- Aim of the task -
Spot each line in the records below where the word "Appendix" occurs, then copy it.

====

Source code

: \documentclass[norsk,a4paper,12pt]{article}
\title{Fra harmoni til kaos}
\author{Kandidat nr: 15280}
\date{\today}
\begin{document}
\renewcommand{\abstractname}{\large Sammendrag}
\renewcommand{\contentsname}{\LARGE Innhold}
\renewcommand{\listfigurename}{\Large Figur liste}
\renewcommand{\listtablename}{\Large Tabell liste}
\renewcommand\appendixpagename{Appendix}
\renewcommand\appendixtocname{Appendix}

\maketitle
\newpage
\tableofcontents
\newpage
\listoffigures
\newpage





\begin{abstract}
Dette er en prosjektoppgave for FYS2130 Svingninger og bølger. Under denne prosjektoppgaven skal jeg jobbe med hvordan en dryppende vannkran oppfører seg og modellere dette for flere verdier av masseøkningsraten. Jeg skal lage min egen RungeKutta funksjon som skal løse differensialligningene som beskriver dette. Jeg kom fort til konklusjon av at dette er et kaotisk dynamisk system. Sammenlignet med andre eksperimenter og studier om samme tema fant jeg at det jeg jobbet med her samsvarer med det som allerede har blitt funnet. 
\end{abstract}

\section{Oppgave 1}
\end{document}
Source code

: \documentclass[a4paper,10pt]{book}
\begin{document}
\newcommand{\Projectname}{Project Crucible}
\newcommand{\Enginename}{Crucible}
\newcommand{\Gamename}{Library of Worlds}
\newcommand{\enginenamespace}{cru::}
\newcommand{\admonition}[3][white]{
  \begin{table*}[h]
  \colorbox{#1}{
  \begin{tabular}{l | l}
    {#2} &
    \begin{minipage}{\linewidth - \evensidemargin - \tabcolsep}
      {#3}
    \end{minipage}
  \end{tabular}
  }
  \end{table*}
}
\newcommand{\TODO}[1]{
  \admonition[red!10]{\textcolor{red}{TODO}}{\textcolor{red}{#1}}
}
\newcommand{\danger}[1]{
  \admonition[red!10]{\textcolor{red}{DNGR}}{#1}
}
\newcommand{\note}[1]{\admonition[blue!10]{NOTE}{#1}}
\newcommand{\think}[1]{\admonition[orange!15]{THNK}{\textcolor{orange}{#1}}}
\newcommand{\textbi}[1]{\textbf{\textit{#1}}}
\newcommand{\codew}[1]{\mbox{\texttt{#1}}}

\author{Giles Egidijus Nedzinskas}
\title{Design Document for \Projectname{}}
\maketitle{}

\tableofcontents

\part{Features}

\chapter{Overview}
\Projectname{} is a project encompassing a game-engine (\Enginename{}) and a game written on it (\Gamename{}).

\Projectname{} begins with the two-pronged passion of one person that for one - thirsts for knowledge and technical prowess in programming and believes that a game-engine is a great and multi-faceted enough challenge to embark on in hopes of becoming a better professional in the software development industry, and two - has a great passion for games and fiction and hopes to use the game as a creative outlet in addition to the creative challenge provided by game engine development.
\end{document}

====

- Response to the task -
\renewcommand\appendixpagename{Appendix}
\renewcommand\appendixtocname{Appendix}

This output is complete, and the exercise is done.